There is no question that children grow and change on an almost daily basis.  Human infants are born quite immature compared with other creatures and our children spend an unprecedentedly long time in our care as they grow into to incredibly complex, adaptable and competent mature individuals.  Obviously, they are not able to care for themselves initially and it takes many years until they are able to do so.  The processes of development are astounding, complex and mysterious. With countless developmental changes unfolding before our eyes, and with a sense of loving responsibility to care for and guide our children, much of our focus is on the differences between adults and children, and on the changes that transform a child into an adult.  It is so easy to notice the distinctions, that we are often blind to a fundamental detail:  children and adults are also very much alike.  We are all humans. At our core we share the same basic needs to be loved, respected and valued. To be safe from harm and to be happy.
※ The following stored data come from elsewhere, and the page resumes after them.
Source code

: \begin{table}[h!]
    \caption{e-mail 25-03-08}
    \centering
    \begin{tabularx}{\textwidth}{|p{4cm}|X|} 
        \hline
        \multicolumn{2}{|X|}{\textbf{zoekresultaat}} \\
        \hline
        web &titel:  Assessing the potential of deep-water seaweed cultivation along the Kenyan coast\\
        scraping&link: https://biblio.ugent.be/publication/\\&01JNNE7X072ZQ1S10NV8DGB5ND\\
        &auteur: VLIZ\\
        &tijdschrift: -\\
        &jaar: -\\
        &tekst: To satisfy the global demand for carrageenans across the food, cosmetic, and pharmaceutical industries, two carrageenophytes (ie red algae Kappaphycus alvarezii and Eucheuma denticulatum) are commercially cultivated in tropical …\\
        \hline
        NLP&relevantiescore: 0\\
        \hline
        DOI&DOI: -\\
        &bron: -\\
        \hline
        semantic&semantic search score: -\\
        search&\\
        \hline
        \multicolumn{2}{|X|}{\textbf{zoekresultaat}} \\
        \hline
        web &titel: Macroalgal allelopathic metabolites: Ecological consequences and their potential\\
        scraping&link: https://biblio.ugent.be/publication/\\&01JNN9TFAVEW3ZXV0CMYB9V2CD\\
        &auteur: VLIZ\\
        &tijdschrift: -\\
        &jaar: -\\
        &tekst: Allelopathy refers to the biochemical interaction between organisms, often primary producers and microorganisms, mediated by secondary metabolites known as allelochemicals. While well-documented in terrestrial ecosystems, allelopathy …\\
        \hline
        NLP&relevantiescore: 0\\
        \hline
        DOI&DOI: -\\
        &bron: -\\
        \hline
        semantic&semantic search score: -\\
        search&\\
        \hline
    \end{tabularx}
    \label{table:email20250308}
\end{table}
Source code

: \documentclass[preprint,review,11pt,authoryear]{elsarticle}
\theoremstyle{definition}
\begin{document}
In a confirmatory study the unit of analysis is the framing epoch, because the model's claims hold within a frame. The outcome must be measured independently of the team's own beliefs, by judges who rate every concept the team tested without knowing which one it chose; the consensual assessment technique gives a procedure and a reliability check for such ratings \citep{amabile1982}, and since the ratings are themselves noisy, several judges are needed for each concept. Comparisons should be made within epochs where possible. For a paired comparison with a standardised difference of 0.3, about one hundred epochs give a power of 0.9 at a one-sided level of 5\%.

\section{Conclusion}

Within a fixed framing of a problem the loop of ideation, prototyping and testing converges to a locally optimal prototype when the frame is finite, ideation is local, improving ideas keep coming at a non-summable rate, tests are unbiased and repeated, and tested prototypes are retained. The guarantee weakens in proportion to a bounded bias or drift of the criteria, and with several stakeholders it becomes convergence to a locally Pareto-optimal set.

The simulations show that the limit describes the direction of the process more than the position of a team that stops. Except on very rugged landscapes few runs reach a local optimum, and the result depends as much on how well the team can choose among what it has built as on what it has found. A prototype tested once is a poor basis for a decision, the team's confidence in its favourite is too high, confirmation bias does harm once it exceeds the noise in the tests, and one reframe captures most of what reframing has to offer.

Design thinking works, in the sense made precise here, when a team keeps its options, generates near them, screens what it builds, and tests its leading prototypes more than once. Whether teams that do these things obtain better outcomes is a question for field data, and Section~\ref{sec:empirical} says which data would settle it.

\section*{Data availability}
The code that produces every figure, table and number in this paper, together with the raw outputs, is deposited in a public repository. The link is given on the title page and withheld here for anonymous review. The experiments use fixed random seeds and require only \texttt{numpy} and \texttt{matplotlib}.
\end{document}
This simple insight can have a profound impact on the way we act as parents.  When we view our children and ourselves as essentially the same, we can open to the realization that our child’s deep inner needs are not different or incomprehensible or immature.  Rather, they are familiar, known and unwavering.  They are our needs.  They are human needs.  We are the same.

The centerpiece of parenting with knowledge and wisdom is this insight:

children and adults are fundamentally the same

This key insight leads to the understanding that when we care for our children, we should do it as we would like ourselves to be cared for.   Each person has a basic dignity and worthiness that deserves to be recognized and honored.  And each person wants to be appreciated for who she or he is, and to have the opportunity to develop his or her gifts and offer them to the world.

We share something else with our children: we are all developing.  Humans are perhaps unique in that knowledge, understanding, awareness and skills accrue throughout life.  There is not some endpoint or age at which we are complete, at which there is nothing more to learn or do.  Both children and parents are developing beings.  Parents are just a little further along the path.

Development is a lifelong process

With these two ideas in mind, that parents and children are fundamentally the same and that we are all continually developing, I offer a set of guiding thoughts, principles if you will, that can support you in your role as a parent.  These principles draw on a union of time honored wisdom and modern science.  They center on love, respect, recognizing each individual’s unique combination of gifts and fostering the lifelong journey of human development, both yours and your child’s.

Anne Dunlea

The photo of the rose and bud on a branch offers a visual image of the opening insight, that children and adults are fundamentally the same.